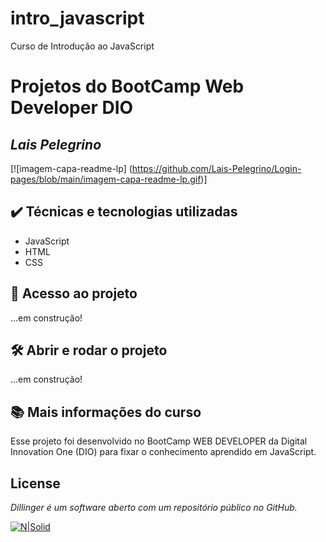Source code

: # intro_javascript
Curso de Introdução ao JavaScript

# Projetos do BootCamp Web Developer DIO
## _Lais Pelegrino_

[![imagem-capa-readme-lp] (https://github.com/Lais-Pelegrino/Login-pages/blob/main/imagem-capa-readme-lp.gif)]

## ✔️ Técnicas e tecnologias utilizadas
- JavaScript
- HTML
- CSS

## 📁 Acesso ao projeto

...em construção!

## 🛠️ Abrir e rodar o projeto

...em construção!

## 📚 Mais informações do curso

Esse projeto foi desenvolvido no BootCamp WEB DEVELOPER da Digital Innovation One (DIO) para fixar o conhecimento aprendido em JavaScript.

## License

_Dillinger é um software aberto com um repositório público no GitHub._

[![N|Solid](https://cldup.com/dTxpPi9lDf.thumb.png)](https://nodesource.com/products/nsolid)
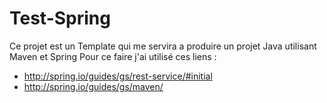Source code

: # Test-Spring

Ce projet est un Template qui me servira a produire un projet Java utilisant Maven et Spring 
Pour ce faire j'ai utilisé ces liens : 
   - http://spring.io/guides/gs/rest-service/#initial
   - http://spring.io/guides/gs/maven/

────

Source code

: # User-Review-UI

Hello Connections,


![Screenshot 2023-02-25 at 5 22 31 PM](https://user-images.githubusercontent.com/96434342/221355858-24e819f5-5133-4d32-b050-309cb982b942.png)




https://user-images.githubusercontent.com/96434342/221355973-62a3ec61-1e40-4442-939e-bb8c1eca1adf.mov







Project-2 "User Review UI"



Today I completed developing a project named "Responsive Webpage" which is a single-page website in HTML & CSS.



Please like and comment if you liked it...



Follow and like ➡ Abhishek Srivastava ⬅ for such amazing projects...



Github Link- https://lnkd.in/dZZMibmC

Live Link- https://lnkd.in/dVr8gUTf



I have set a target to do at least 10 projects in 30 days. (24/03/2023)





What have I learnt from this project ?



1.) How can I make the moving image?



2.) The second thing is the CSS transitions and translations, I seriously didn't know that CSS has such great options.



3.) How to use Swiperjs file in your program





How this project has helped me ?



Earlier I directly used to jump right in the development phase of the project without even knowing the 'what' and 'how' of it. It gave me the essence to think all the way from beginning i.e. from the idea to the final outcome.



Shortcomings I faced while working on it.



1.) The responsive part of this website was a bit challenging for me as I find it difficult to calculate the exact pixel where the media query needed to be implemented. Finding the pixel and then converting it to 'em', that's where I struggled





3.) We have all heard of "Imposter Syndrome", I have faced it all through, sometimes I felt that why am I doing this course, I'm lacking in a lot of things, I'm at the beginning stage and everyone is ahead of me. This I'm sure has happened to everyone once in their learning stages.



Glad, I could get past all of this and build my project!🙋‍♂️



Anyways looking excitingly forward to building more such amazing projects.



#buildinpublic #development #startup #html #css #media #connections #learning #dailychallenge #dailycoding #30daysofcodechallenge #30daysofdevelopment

────

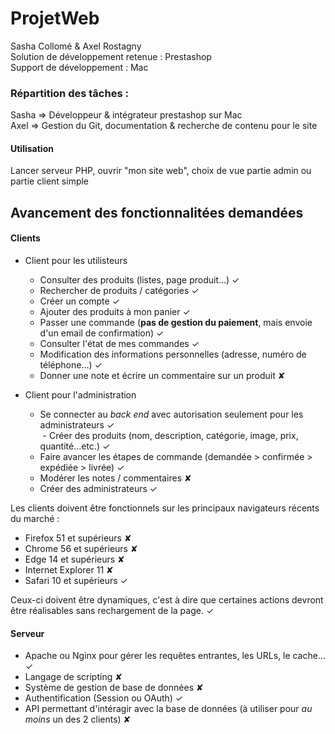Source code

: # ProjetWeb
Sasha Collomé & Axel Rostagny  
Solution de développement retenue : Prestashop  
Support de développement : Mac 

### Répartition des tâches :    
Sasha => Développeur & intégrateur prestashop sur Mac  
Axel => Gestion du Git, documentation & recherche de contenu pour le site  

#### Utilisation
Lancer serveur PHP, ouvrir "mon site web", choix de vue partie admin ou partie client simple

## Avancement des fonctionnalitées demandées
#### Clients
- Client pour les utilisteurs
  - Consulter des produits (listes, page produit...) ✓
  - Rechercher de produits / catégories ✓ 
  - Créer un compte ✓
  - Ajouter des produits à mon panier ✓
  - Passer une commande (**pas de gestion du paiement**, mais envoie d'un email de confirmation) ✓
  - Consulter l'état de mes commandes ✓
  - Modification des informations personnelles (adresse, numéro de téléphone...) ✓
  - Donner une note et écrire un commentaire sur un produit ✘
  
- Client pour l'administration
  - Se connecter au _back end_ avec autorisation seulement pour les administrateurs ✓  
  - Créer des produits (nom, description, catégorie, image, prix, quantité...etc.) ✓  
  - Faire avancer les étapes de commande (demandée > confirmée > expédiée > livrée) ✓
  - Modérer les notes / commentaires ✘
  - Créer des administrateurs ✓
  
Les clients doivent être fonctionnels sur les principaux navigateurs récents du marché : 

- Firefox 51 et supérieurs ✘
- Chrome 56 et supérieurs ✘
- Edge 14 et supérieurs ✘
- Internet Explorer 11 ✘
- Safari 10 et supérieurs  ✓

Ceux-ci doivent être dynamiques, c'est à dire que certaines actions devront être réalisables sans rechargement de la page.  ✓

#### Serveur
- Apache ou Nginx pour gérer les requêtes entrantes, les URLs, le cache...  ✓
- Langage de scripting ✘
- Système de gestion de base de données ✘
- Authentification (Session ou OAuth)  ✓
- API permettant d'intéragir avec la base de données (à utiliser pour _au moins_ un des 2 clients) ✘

────

(Exercise goal) Everything above from the line with "3.) We have" to the line with "#buildinpublic #development #startup", both included, must be repeated exactly, and nothing outside that range.

(Answer box)
3.) We have all heard of "Imposter Syndrome", I have faced it all through, sometimes I felt that why am I doing this course, I'm lacking in a lot of things, I'm at the beginning stage and everyone is ahead of me. This I'm sure has happened to everyone once in their learning stages.



Glad, I could get past all of this and build my project!🙋‍♂️



Anyways looking excitingly forward to building more such amazing projects.



#buildinpublic #development #startup #html #css #media #connections #learning #dailychallenge #dailycoding #30daysofcodechallenge #30daysofdevelopment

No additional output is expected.